DEC EURO
Despite an uptick in short-term volatility this week, this market has yet to recoup even a minimum level required to threaten our broader, if intra-range peak/correction/reversal count. By virtue of overnight’s break below not only Mon’s 1.1632 low, but also 25-Sep’s 1.1630 low (the importance of which we’ll address below), the 240-min chart below shows that the market has defined overnight’s 1.1783 high as the latest smaller-degree corrective high the market is now required to recover above to confirm a bullish divergence in short-term momentum and provide the first bit of evidence against a broader bearish count. Peer such, this 1.1783 level is considered our new short-term risk parameter from which a still-advised bearish policy and exposure can be objectively rebased and managed by shorter-term traders with tighter risk profiles.
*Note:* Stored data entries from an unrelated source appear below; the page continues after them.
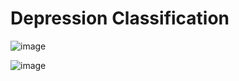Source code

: # Depression Classification
![image](https://github.com/user-attachments/assets/aea4333f-15be-4f54-8afa-9a95946f9c34)

![image](https://github.com/user-attachments/assets/7781e581-124d-4bdf-89dd-903b785e4288)
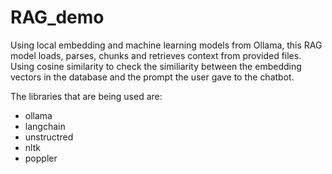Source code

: # RAG_demo

Using local embedding and machine learning models from Ollama, this RAG model loads, parses, chunks and retrieves context from provided files. 
Using cosine similarity to check the similiarity between the embedding vectors in the database and the prompt the user gave to the chatbot.

The libraries that are being used are:
- ollama
- langchain
- unstructred
- nltk
- poppler
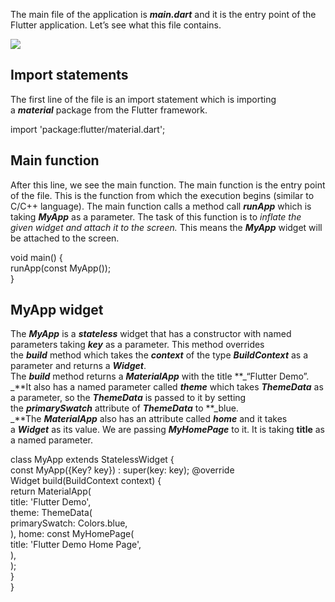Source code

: The main file of the application is **_main.dart_** and it is the entry point of the Flutter application. Let’s see what this file contains.

![](https://miro.medium.com/v2/resize:fit:700/1*5bA9u8A46aa-QrpCm3p6qg.png)


## Import statements

The first line of the file is an import statement which is importing a **_material_** package from the Flutter framework.

import 'package:flutter/material.dart';

## Main function

After this line, we see the main function. The main function is the entry point of the file. This is the function from which the execution begins (similar to C/C++ language). The main function calls a method call **_runApp_** which is taking **_MyApp_** as a parameter. The task of this function is to _inflate the given widget and attach it to the screen._ This means the **_MyApp_** widget will be attached to the screen.

void main() {  
    runApp(const MyApp());  
}

## MyApp widget

The **_MyApp_** is a **_stateless_** widget that has a constructor with named parameters taking **_key_** as a parameter. This method overrides the **_build_** method which takes the **_context_** of the type **_BuildContext_** as a parameter and returns a **_Widget_**.  
The **_build_** method returns a **_MaterialApp_** with the title **_“Flutter Demo”.  
_**It also has a named parameter called **_theme_** which takes **_ThemeData_** as a parameter, so the **_ThemeData_** is passed to it by setting the **_primarySwatch_** attribute of **_ThemeData_** to **_blue.  
_**The **_MaterialApp_** also has an attribute called **_home_** and it takes a **_Widget_** as its value. We are passing **_MyHomePage_** to it. It is taking **title** as a named parameter.

class MyApp extends StatelessWidget {  
    const MyApp({Key? key}) : super(key: key);     @override  
    Widget build(BuildContext context) {  
        return MaterialApp(  
            title: 'Flutter Demo',  
                theme: ThemeData(  
                    primarySwatch: Colors.blue,  
                ),            home: const MyHomePage(  
                title: 'Flutter Demo Home Page',  
            ),  
        );  
    }  
}

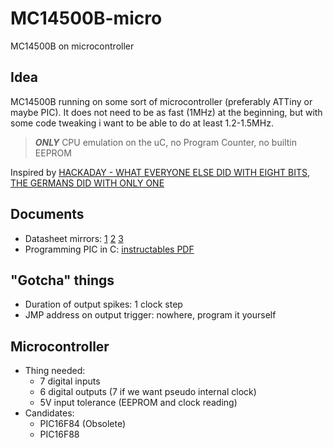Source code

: # MC14500B-micro
MC14500B on microcontroller

## Idea
MC14500B running on some sort of microcontroller (preferably ATTiny or maybe PIC). It does not need to be as fast (1MHz) at the beginning, but with some code tweaking i want to be able to do at least 1.2-1.5MHz.
> ***ONLY*** CPU emulation on the uC, no Program Counter, no builtin EEPROM

Inspired by [HACKADAY - WHAT EVERYONE ELSE DID WITH EIGHT BITS, THE GERMANS DID WITH ONLY ONE](https://hackaday.com/2020/02/01/what-everyone-else-did-with-eight-bits-the-germans-did-with-only-one/)

## Documents
 - Datasheet mirrors: 
 [1](https://en.wikichip.org/w/images/5/5b/MC14500B_datasheet.pdf) 
 [2](http://www.brouhaha.com/~eric/retrocomputing/motorola/mc14500b/mc14500brev3.pdf) 
 [3](https://www.alldatasheet.com/datasheet-pdf/pdf/244447/MOTOROLA/MC14500B.html)
 - Programming PIC in C: [instructables PDF](https://cdn.instructables.com/ORIG/FMW/C6LT/IJAEKC37/FMWC6LTIJAEKC37.pdf)

## "Gotcha" things
 - Duration of output spikes: 1 clock step
 - JMP address on output trigger: nowhere, program it yourself

## Microcontroller
 - Thing needed:
   - 7 digital inputs
   - 6 digital outputs (7 if we want pseudo internal clock)
   - 5V input tolerance (EEPROM and clock reading)
 - Candidates:
   - PIC16F84 (Obsolete)
   - PIC16F88
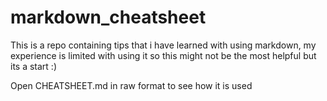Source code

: # markdown_cheatsheet
This is a repo containing tips that i have learned with using markdown, my experience is limited with using it so this might not be the most helpful but its a start :)

Open CHEATSHEET.md in raw format to see how it is used
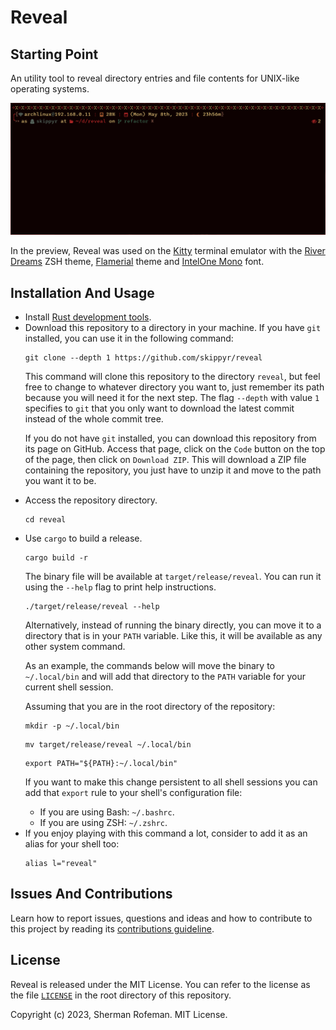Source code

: <h1>Reveal</h1>
	<h2>Starting Point</h2>
		<p>An utility tool to reveal directory entries and file contents for UNIX-like operating systems.</p>
		<img src="./images/preview.gif"/>
		<p>In the preview, Reveal was used on the <a href="https://github.com/kovidgoyal/kitty">Kitty</a> terminal emulator with the <a href="https://github.com/skippyr/river_dreams">River Dreams</a> ZSH theme, <a href="https://github.com/skippyr/flamerial">Flamerial</a> theme and <a href="https://github.com/intel/intel-one-mono">IntelOne Mono</a> font.</p>
	<h2>Installation And Usage</h2>
		<ul>
			<li>Install <a href="https://www.rust-lang.org/">Rust development tools</a>.</li>
			<li>Download this repository to a directory in your machine. If you have <code>git</code> installed, you can use it in the following command:</li>
			<pre><code>git clone --depth 1 https://github.com/skippyr/reveal</code></pre>
			<p>This command will clone this repository to the directory <code>reveal</code>, but feel free to change to whatever directory you want to, just remember its path because you will need it for the next step. The flag <code>--depth</code> with value <code>1</code> specifies to <code>git</code> that you only want to download the latest commit instead of the whole commit tree.</p>
			<p>If you do not have <code>git</code> installed, you can download this repository from its page on GitHub. Access that page, click on the <code>Code</code> button on the top of the page, then click on <code>Download ZIP</code>. This will download a ZIP file containing the repository, you just have to unzip it and move to the path you want it to be.</p>
			<li>Access the repository directory.</li>
			<pre><code>cd reveal</code></pre>
			<li>Use <code>cargo</code> to build a release.</li>
			<pre><code>cargo build -r</code></pre>
			<p>The binary file will be available at <code>target/release/reveal</code>. You can run it using the <code>--help</code> flag to print help instructions.</p>
			<pre><code>./target/release/reveal --help</code></pre>
			<p>Alternatively, instead of running the binary directly, you can move it to a directory that is in your <code>PATH</code> variable. Like this, it will be available as any other system command.</p>
			<p>As an example, the commands below will move the binary to <code>~/.local/bin</code> and will add that directory to the <code>PATH</code> variable for your current shell session.</p>
			<p>Assuming that you are in the root directory of the repository:</p>
			<pre><code>mkdir -p ~/.local/bin</code></pre>
			<pre><code>mv target/release/reveal ~/.local/bin</code></pre>
			<pre><code>export PATH="${PATH}:~/.local/bin"</code></pre>
			<p>If you want to make this change persistent to all shell sessions you can add that <code>export</code> rule to your shell's configuration file:</p>
			<ul>
				<li>If you are using Bash: <code>~/.bashrc</code>.</li>
				<li>If you are using ZSH: <code>~/.zshrc</code>.</li>
			</ul>
			<li>If you enjoy playing with this command a lot, consider to add it as an alias for your shell too:</li>
			<pre><code>alias l="reveal"</code></pre>
		</ul>
	<h2>Issues And Contributions</h2>
		<p>Learn how to report issues, questions and ideas and how to contribute to this project by reading its <a href="https://skippyr.github.io/materials/pages/contributions_guideline.html">contributions guideline</a>.</p>
	<h2>License</h2>
		<p>Reveal is released under the MIT License. You can refer to the license as the file <code><a href="https://github.com/skippyr/reveal/blob/main/LICENSE">LICENSE</a></code> in the root directory of this repository.</p>
		<p>Copyright (c) 2023, Sherman Rofeman. MIT License.</p>


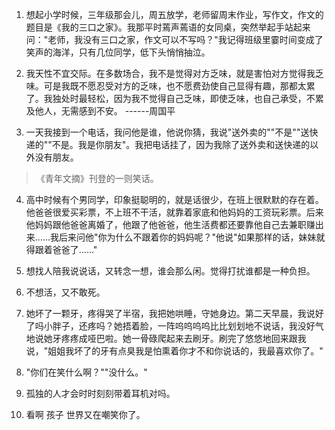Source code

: 1.  想起小学时候，三年级那会儿，周五放学，老师留周末作业，写作文，作文的题目是《我的三口之家》。我那平时蔫声蔫语的女同桌，突然举起手站起来问："老师，我没有三口之家，作文可以不写吗？"我记得班级里霎时间变成了笑声的海洋，只有几位同学，低下头悄悄抽泣。

2.  我天性不宜交际。在多数场合，我不是觉得对方乏味，就是害怕对方觉得我乏味。可是我既不愿忍受对方的乏味，也不愿费劲使自己显得有趣，那都太累了。我独处时最轻松，因为我不觉得自己乏味，即使乏味，也自己承受，不累及他人，无需感到不安。
    ------周国平

3.  一天我接到一个电话，我问他是谁，他说你猜，我说"送外卖的""不是""送快递的""不是。我是你朋友"。我把电话挂了，因为我除了送外卖和送快递的以外没有朋友。

> 《青年文摘》刊登的一则笑话。

4.  高中时候有个男同学，印象挺聪明的，就是话很少，在班上很默默的存在着。他爸爸很爱买彩票，不上班不干活，就靠着家底和他妈妈的工资玩彩票。后来他妈妈跟他爸爸离婚了，他跟了他爸爸，他生活费都还要靠他自己去兼职赚出来......我后来问他"你为什么不跟着你的妈妈呢？"他说"如果那样的话，妹妹就得跟着爸爸了......"

5.  想找人陪我说说话，又转念一想，谁会那么闲。觉得打扰谁都是一种负担。

6.  不想活，又不敢死。

7.  她坏了一颗牙，疼得哭了半宿，我把她哄睡，守她身边。第二天早晨，我说好了吗小胖子，还疼吗？她捂着脸，一阵呜呜呜呜比比划划地不说话，我没好气地说她牙疼疼成哑巴啦。她一骨碌爬起来去刷牙。刷完了悠悠地回来跟我说，"姐姐我坏了的牙有点臭我是怕熏着你才不和你说话的，我最喜欢你了。"

8.  "你们在笑什么啊？""没什么。"

9.  孤独的人才会时时刻刻带着耳机对吗。

10. 看啊 孩子 世界又在嘲笑你了。
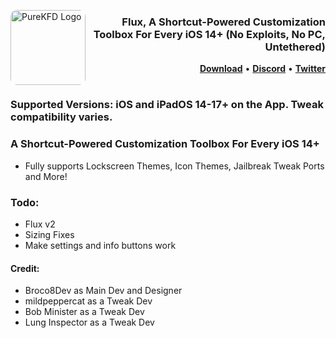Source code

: <p align="left">
  <img align="left" height="120" src="https://github.com/Lrdsnow/PureKFD/blob/main/PureKFD/AppIcon.png?raw=true" alt="PureKFD Logo" style="float: left; border-radius: 10px;"/>
</p>
<h3 align="right">Flux, A Shortcut-Powered Customization Toolbox For Every iOS 14+ (No Exploits, No PC, Untethered)
</h3> 

<p  align="right" >
  <strong><a  href="nuh uh">Download</a></strong>
  •
  <strong><a  href="https://discord.gg/HSwNpGtS79">Discord</a></strong>
  •
  <strong><a  href="https://twitter.com/Broco8Real">Twitter</a></strong>
</p>
<div class="clear"></div>


#

### Supported Versions: iOS and iPadOS 14-17+ on the App. Tweak compatibility varies.

### A Shortcut-Powered Customization Toolbox For Every iOS 14+
- Fully supports Lockscreen Themes, Icon Themes, Jailbreak Tweak Ports and More!

### Todo:
- Flux v2
- Sizing Fixes
- Make settings and info buttons work

#### Credit:
- Broco8Dev as Main Dev and Designer
- mildpeppercat as a Tweak Dev
- Bob Minister as a Tweak Dev
- Lung Inspector as a Tweak Dev
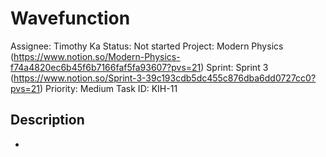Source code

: # Wavefunction

Assignee: Timothy Ka
Status: Not started
Project: Modern Physics (https://www.notion.so/Modern-Physics-f74a4820ec6b45f6b7166faf5fa93607?pvs=21)
Sprint: Sprint 3 (https://www.notion.so/Sprint-3-39c193cdb5dc455c876dba6dd0727cc0?pvs=21)
Priority: Medium
Task ID: KIH-11

## Description

-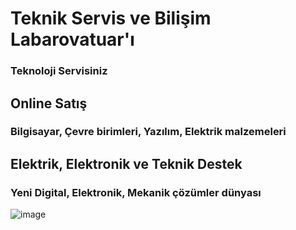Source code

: # Teknik Servis ve Bilişim Labarovatuar'ı
### Teknoloji Servisiniz
## Online Satış
### Bilgisayar, Çevre birimleri, Yazılım, Elektrik malzemeleri
## Elektrik, Elektronik ve Teknik Destek
### Yeni Digital, Elektronik, Mekanik çözümler dünyası
![image](https://github.com/Teknik24/Web/assets/151061166/52bbf32c-22d1-4108-bcb9-67bb484aac7e)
Stepping back, the daily (above) and weekly (below) charts show overnight’s slip below 25-Sep’s 1.1630 initial counter-trend low. We acknowledge that this is a very, very minor break of that 1.1630 low, but we are not into rationalizing data. And whether one wants to “fade” this “break” or not, it is clear that the market has identified corrective highs at 1.1783 and at 21-Oct’s 1.1895 next larger-degree corrective high that this market must absolutely recoup to even defer, let alone threaten a broader bearish count.
The technical facts are:
- the market has left corrective highs and risk parameters at 1.1783 and 1.1895 consistent with a broader peak/reversal-threat environment
- today’s break below 1.1630 confirms a bearish divergence in WEEKLY momentum (below)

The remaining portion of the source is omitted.